ACA was cleverly designed so that it would be difficult or impossible to be overturned. That was foolish because it also introduced barriers to making major “fixes” that the Democrats should have known to be inevitable. Several years ago, former HHS Secretary Sebelius gave us a hint as to this unfortunate ACA characteristic when she confidently stated that the legislation was so “intimately entwined” into our healthcare payment system that it wouldn’t be possible to remove it. That’s where we are, and sadly, it makes the task difficult.
If we are having a debate, I think we should set simple but important rules:
• Retain desirable provisions of ACA.
• Refer to this task as “improving” the system, and stop using the controversial words “fix” or “repeal and replace.”
• Forbid immediate projections or discussion of costs—if the process gets caught up in the “weeds,” it will be impossible to create a vision for a workable structure. Analysis of costs and “who should pay what” should come later.
Here are some characteristics of this system:
• While insurance premiums would be determined in the open market, subsidies would be handled through tax filings or government payments (more below).
• Insurance coverage would be available for all.
• Individuals and families would own their major medical insurance policies.
• There would be no mandates, so people would buy what they want and need.
• Pre-existing conditions, or lifetime limits, wouldn’t block insurance coverage.
• Health savings accounts (HSAs) would facilitate payment of medical and insurance costs up to when “major medical” policies assume coverage.
• Insurance companies would be free to underwrite actual risks.
These elements would encourage lower costs through transparency and free market competition:
• Individual and family ownership of major medical insurance policies would permit purchasing what is wanted and needed.
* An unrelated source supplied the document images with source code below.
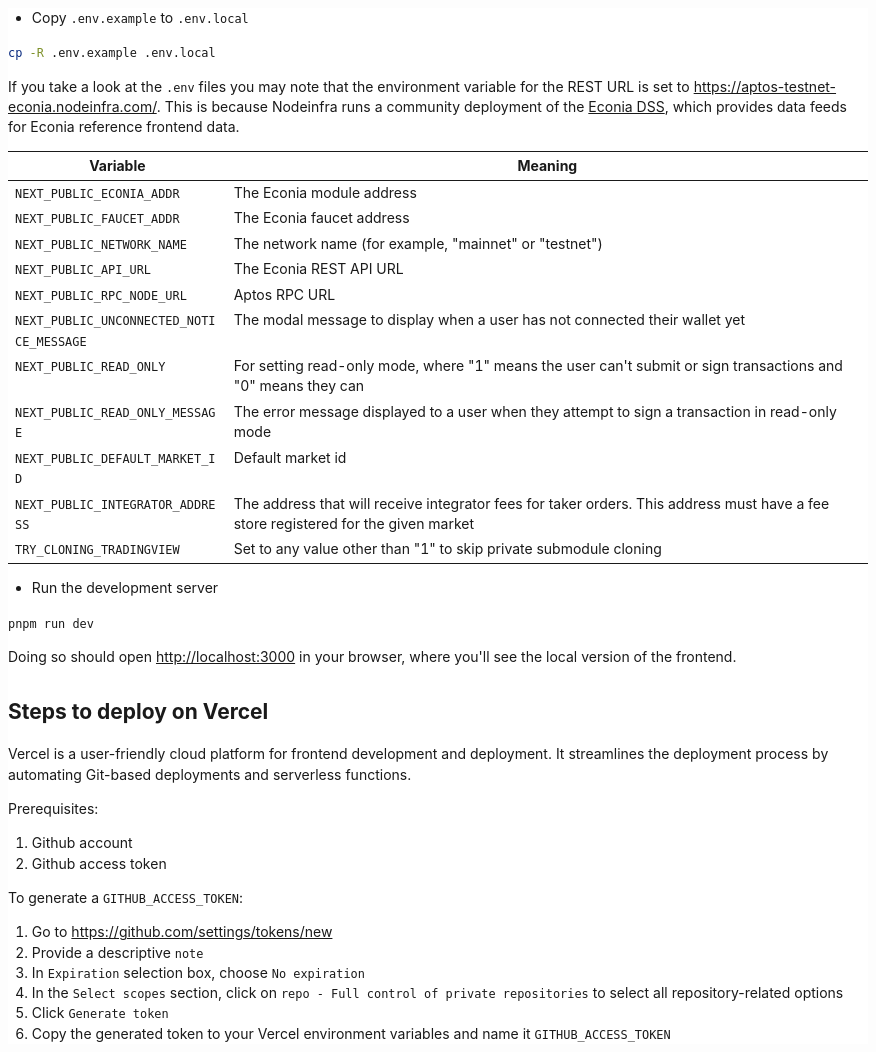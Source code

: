 - Copy `.env.example` to `.env.local`

```bash
cp -R .env.example .env.local
```

If you take a look at the `.env` files you may note that the environment variable for the REST URL is set to https://aptos-testnet-econia.nodeinfra.com/.
This is because Nodeinfra runs a community deployment of the [Econia DSS](../off-chain/dss/data-service-stack.md), which provides data feeds for Econia reference frontend data.

| Variable                                 | Meaning                                                                                                                            |
| ---------------------------------------- | ---------------------------------------------------------------------------------------------------------------------------------- |
| `NEXT_PUBLIC_ECONIA_ADDR`                | The Econia module address                                                                                                          |
| `NEXT_PUBLIC_FAUCET_ADDR`                | The Econia faucet address                                                                                                          |
| `NEXT_PUBLIC_NETWORK_NAME`               | The network name (for example, "mainnet" or "testnet")                                                                             |
| `NEXT_PUBLIC_API_URL`                    | The Econia REST API URL                                                                                                            |
| `NEXT_PUBLIC_RPC_NODE_URL`               | Aptos RPC URL                                                                                                                      |
| `NEXT_PUBLIC_UNCONNECTED_NOTICE_MESSAGE` | The modal message to display when a user has not connected their wallet yet                                                        |
| `NEXT_PUBLIC_READ_ONLY`                  | For setting read-only mode, where "1" means the user can't submit or sign transactions and "0" means they can                      |
| `NEXT_PUBLIC_READ_ONLY_MESSAGE`          | The error message displayed to a user when they attempt to sign a transaction in read-only mode                                    |
| `NEXT_PUBLIC_DEFAULT_MARKET_ID`          | Default market id                                                                                                                  |
| `NEXT_PUBLIC_INTEGRATOR_ADDRESS`         | The address that will receive integrator fees for taker orders. This address must have a fee store registered for the given market |
| `TRY_CLONING_TRADINGVIEW`                | Set to any value other than "1" to skip private submodule cloning                                                                  |

- Run the development server

```
pnpm run dev
```

Doing so should open [http://localhost:3000](http://localhost:3000) in your browser, where you'll see the local version of the frontend.

## Steps to deploy on Vercel

Vercel is a user-friendly cloud platform for frontend development and deployment. It streamlines the deployment process by automating Git-based deployments and serverless functions.

Prerequisites:

1. Github account
1. Github access token

To generate a `GITHUB_ACCESS_TOKEN`:

1. Go to https://github.com/settings/tokens/new
1. Provide a descriptive `note`
1. In `Expiration` selection box, choose `No expiration`
1. In the `Select scopes` section, click on `repo - Full control of private repositories` to select all repository-related options
1. Click `Generate token`
1. Copy the generated token to your Vercel environment variables and name it `GITHUB_ACCESS_TOKEN`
• Insurance companies should be encouraged to enhance competition by selling across state lines.
• Publish prices, thereby permitting individuals to make informed approval of medical services. Policy owners would pay directly for services up to their major medical coverage.
• Tort reform, and of course, aggressively attack waste, fraud, and abuse.
After structure is agreed to, it would be time to discuss “who pays, and how much.” This mechanism would make costs fare and affordable for the poorest Americans. Medical related expenses could be reported on the tax return. Depending on the status of the tax code, subsidies would come either through deductions and credits, or by government reimbursement to the policy owner. Income levels would determine the tax benefit, or subsidy, whichever applies. Medicaid, or an effective alternative, should be used as a safety-net covering excess costs for those with low income and others who “slip through the cracks.”
Let’s learn from the ACA experience and not make it difficult to make changes. Adjustments will be inevitable for changing levels of subsidy, or to find free market incentives for eliminating those choosing to be uninsured. And we should anticipate incurring initial one-time costs to assure an efficient and equitable transition. This would include assistance for those with low income to fund their health savings accounts.
There’s so much more, but that’s my outline. I believe it points our healthcare payment system in the right direction.